What is the Fannie Mae Lookup Tool and who is Fannie Mae?
Fannie Mae's Loan Lookup Tool is the first step in providing mortgage help for homeowners with a Fannie Mae-owned loan. If you are impacted by housing affordability or other qualifying mortgage challenges, you may apply for mortgage programs that can provide the necessary aid. This may include payment relief, including a forbearance plan or loan modification.
You can use the self-service Fannie Mae Lookup Tool here:
Who is Fannie Mae?
Fannie Mae does not originate mortgage loans but keeps funds flowing to lenders. It does this by purchasing or guaranteeing home loans issued by banks, thrifts, credit unions, and other financial institutions.
Fannie Mae is one of two major purchasers of mortgages in the secondary market. The other is the Federal Home Loan Mortgage Corporation, also called Freddie Mac, which is also a GSE chartered by Congress.
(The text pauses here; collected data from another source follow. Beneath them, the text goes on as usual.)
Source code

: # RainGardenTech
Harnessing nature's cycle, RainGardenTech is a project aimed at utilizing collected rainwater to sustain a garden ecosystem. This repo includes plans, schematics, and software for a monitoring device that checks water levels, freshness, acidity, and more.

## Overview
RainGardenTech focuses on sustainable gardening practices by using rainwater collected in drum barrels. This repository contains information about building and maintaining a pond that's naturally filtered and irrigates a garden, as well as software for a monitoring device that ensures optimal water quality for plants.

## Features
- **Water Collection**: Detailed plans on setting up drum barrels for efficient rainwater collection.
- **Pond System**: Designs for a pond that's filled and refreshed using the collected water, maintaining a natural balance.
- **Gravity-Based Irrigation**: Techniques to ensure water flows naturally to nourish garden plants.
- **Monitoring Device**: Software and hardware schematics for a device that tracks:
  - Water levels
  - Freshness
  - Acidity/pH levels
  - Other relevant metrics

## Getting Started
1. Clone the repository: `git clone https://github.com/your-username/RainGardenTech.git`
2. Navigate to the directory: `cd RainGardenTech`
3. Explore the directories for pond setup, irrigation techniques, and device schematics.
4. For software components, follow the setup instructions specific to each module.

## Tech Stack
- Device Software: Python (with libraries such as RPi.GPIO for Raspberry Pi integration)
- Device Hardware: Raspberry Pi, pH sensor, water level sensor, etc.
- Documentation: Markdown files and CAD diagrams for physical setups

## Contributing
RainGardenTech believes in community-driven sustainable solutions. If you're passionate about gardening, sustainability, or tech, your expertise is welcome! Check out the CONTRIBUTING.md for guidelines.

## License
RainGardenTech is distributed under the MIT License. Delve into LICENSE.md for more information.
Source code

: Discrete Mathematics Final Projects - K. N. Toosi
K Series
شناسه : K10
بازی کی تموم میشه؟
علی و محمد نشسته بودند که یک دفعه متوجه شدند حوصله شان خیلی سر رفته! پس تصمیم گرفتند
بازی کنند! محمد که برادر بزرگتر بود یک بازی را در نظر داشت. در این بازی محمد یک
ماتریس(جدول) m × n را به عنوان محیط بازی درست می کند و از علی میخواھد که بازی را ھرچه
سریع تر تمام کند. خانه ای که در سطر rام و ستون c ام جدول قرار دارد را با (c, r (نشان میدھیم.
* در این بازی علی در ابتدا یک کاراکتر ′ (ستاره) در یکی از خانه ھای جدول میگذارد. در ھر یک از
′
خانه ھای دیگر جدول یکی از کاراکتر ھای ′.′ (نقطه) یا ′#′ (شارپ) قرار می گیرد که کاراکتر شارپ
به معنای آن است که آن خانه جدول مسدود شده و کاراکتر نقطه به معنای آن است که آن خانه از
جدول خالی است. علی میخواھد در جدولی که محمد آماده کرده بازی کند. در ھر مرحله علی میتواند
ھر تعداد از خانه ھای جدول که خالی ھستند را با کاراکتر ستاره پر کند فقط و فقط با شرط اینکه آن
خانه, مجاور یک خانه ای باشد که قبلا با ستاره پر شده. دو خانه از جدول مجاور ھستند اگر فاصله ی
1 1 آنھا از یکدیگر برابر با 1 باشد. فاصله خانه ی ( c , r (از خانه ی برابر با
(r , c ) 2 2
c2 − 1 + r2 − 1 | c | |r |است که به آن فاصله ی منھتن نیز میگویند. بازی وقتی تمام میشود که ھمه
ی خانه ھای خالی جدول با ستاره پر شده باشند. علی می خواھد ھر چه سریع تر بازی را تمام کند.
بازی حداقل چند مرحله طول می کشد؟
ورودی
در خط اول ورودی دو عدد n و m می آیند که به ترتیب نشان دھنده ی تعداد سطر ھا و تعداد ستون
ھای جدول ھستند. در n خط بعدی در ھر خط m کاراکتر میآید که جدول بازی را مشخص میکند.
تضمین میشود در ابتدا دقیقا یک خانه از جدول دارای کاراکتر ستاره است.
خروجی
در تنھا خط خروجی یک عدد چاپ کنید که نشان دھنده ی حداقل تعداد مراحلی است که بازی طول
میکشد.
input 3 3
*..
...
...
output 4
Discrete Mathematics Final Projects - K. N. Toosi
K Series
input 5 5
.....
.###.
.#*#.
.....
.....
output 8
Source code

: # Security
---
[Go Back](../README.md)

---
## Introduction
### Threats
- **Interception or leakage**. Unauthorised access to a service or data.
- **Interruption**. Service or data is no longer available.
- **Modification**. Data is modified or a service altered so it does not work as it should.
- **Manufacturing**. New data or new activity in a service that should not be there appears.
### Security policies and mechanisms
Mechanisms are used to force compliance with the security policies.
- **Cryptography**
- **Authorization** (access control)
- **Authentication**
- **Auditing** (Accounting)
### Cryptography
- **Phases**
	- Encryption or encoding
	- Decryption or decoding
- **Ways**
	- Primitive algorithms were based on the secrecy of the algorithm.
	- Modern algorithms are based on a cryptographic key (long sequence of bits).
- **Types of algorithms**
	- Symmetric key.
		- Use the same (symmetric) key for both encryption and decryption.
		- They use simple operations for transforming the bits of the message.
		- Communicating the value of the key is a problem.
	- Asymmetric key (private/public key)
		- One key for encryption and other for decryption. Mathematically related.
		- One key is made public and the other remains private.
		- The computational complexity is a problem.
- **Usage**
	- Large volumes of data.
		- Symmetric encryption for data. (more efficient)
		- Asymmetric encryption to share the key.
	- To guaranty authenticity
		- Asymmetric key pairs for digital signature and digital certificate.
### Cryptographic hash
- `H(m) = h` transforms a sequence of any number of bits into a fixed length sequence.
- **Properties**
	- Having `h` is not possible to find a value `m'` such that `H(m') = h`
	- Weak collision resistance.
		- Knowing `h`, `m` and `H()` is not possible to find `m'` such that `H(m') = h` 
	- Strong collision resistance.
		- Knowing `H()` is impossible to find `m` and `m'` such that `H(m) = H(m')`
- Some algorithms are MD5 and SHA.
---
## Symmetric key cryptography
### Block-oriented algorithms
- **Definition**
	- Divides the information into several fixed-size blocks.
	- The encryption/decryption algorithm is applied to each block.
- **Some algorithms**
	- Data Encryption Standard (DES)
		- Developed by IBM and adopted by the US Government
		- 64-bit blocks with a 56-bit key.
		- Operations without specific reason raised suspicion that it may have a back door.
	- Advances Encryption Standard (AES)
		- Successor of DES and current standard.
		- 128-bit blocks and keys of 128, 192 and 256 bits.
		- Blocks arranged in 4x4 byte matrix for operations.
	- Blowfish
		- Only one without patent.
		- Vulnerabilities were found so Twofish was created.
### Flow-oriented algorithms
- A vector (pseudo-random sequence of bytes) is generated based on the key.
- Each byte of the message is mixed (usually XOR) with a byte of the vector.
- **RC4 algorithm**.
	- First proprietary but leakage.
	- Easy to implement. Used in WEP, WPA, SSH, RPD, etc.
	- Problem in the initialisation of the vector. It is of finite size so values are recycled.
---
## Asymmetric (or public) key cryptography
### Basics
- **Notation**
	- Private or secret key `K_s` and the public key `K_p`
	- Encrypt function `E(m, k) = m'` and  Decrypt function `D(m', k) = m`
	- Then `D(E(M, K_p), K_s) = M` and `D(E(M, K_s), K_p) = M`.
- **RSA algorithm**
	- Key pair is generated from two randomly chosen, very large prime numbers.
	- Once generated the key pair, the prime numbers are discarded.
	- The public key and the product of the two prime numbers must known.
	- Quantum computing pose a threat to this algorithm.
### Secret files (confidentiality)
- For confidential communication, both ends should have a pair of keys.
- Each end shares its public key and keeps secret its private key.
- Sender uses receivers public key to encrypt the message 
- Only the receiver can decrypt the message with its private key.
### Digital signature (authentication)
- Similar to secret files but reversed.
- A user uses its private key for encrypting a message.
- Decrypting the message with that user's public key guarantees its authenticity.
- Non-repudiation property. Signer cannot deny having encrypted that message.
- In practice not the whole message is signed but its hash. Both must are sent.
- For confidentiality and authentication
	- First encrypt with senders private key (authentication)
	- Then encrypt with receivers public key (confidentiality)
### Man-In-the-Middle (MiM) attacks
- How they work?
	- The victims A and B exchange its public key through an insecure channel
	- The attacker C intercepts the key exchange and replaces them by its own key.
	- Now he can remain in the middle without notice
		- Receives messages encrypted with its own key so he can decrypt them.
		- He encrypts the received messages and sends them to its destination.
After Fannie Mae purchases mortgages on the secondary market, it can pool them to form a mortgage-backed security (MBS). An MBS is an asset-backed security secured by a mortgage or pool of mortgages. It guarantees principal and interest payments on its MBSs. Fannie Mae's mortgage-backed securities are then purchased by institutions like insurance companies, pension funds, and investment banks.
Fannie Mae also has its own portfolio, called a retained portfolio, to invest in its own and other institutions' mortgage-backed securities. It issues debt, called agency debt, to fund this retained portfolio.
Fannie Mae creates "liquidity" for mortgage lenders by investing in the mortgage market, allowing them to fund additional mortgages. For example, in 2021, Fannie Mae supplied $1.4 trillion in liquidity to the mortgage market, helping Americans buy, refinance, or rent about 5.5 million homes.
Fannie Mae has been traded publicly since 1968 on the New York Stock Exchange (NYSE). However, in 2010, following the Great Recession and its impact on the housing market, Fannie Mae failed to meet the minimum closing price mandated by the NYSE, so it was forced to delist its shares. Thus, Fannie Mae now trades over the counter.
In the latter half of 2008, the government took over Fannie Mae and Freddie Mac through a conservatorship of the Federal Housing Finance Agency (FHFA). The U.S. Treasury supplied the $191 billion to keep both agencies solvent, an amount since repaid.
The terms dictating Fannie Mae's dividend obligations were changed in 2012 so that the U.S. Treasury could claim any profits at the end of each quarter and provide capital if there was a deficit.
However, in 2019, the Treasury and FHFA said that both Fannie Mae and Freddie Mac could once again keep their earnings to shore up their capital reserves of $25 billion and $20 billion, respectively. This was a move toward transitioning the two out of conservatorship.